▸ Brief: Wherever a line of the records contains "exclusive", copy that line.

▸ Raw data:
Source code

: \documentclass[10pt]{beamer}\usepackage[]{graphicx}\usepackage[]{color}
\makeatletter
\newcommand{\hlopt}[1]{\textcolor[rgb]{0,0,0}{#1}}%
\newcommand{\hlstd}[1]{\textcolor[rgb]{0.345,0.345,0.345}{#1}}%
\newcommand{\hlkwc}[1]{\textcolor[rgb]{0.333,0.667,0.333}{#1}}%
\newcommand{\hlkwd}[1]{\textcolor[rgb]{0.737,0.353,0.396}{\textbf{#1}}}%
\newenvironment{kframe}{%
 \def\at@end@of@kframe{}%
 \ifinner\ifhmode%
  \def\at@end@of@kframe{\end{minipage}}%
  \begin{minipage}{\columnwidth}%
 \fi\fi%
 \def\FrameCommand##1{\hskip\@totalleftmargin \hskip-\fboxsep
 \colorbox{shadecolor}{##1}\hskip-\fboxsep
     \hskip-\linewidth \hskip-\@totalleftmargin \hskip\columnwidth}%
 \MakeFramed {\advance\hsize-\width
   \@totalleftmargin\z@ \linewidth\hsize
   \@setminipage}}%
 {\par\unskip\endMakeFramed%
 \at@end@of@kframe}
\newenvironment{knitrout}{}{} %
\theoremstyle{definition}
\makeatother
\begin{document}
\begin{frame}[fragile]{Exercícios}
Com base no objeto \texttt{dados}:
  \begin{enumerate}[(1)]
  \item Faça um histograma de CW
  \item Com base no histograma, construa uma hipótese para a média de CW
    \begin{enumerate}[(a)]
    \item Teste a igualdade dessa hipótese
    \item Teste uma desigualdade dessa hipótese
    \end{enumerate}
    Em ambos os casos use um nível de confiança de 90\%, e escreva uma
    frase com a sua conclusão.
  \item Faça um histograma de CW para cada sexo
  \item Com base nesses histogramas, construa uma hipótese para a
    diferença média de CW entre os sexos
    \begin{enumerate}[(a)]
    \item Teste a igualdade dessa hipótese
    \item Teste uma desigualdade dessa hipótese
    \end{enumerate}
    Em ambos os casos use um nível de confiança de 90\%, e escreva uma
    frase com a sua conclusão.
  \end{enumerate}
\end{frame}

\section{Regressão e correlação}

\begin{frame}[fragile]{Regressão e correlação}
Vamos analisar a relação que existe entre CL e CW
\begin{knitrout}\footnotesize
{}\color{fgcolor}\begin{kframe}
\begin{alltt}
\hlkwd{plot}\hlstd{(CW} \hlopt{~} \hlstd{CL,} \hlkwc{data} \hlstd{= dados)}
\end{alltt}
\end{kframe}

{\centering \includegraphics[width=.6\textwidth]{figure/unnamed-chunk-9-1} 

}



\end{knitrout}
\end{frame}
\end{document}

...

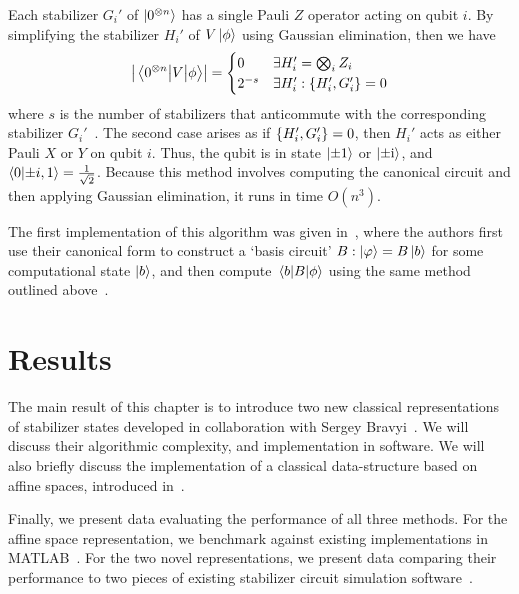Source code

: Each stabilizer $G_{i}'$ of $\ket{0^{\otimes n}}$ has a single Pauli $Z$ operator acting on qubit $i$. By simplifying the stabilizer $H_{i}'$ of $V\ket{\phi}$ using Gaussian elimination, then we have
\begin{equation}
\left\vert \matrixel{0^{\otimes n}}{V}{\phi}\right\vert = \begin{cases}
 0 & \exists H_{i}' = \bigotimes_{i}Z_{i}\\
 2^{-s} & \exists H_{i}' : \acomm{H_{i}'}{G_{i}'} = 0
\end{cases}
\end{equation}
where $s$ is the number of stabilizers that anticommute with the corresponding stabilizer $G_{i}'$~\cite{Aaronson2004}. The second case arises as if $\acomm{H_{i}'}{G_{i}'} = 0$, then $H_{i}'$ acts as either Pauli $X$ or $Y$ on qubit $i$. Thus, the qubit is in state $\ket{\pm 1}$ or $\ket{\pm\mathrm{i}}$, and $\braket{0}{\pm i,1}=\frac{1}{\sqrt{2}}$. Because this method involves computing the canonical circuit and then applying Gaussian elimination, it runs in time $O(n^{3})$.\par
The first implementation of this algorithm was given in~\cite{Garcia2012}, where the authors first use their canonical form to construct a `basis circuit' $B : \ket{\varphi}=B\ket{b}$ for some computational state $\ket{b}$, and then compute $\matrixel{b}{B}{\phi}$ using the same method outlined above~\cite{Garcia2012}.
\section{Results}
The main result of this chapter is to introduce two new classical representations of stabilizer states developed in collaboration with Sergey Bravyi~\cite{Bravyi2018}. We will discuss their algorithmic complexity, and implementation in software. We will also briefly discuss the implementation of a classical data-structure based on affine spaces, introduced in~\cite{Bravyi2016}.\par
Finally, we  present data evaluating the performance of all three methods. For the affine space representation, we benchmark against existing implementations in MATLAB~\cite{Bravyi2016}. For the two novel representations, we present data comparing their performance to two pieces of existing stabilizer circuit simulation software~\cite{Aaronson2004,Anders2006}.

---

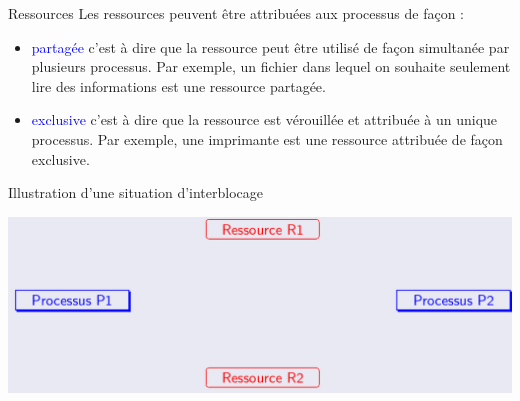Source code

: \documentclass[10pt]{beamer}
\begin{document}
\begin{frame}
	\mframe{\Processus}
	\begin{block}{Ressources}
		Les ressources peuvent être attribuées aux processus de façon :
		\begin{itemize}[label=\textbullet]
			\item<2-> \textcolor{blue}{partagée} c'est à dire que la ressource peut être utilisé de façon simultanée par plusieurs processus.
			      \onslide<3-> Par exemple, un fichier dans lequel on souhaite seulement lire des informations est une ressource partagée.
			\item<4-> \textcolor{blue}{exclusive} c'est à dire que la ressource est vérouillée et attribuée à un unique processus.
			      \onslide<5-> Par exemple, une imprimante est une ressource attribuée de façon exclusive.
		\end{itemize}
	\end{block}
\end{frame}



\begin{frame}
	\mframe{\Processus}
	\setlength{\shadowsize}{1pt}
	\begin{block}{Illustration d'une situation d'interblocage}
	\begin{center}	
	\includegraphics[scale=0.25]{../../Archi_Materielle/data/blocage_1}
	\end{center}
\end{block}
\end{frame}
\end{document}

▸ Output for this exercise:
			\item<4-> \textcolor{blue}{exclusive} c'est à dire que la ressource est vérouillée et attribuée à un unique processus.
			      \onslide<5-> Par exemple, une imprimante est une ressource attribuée de façon exclusive.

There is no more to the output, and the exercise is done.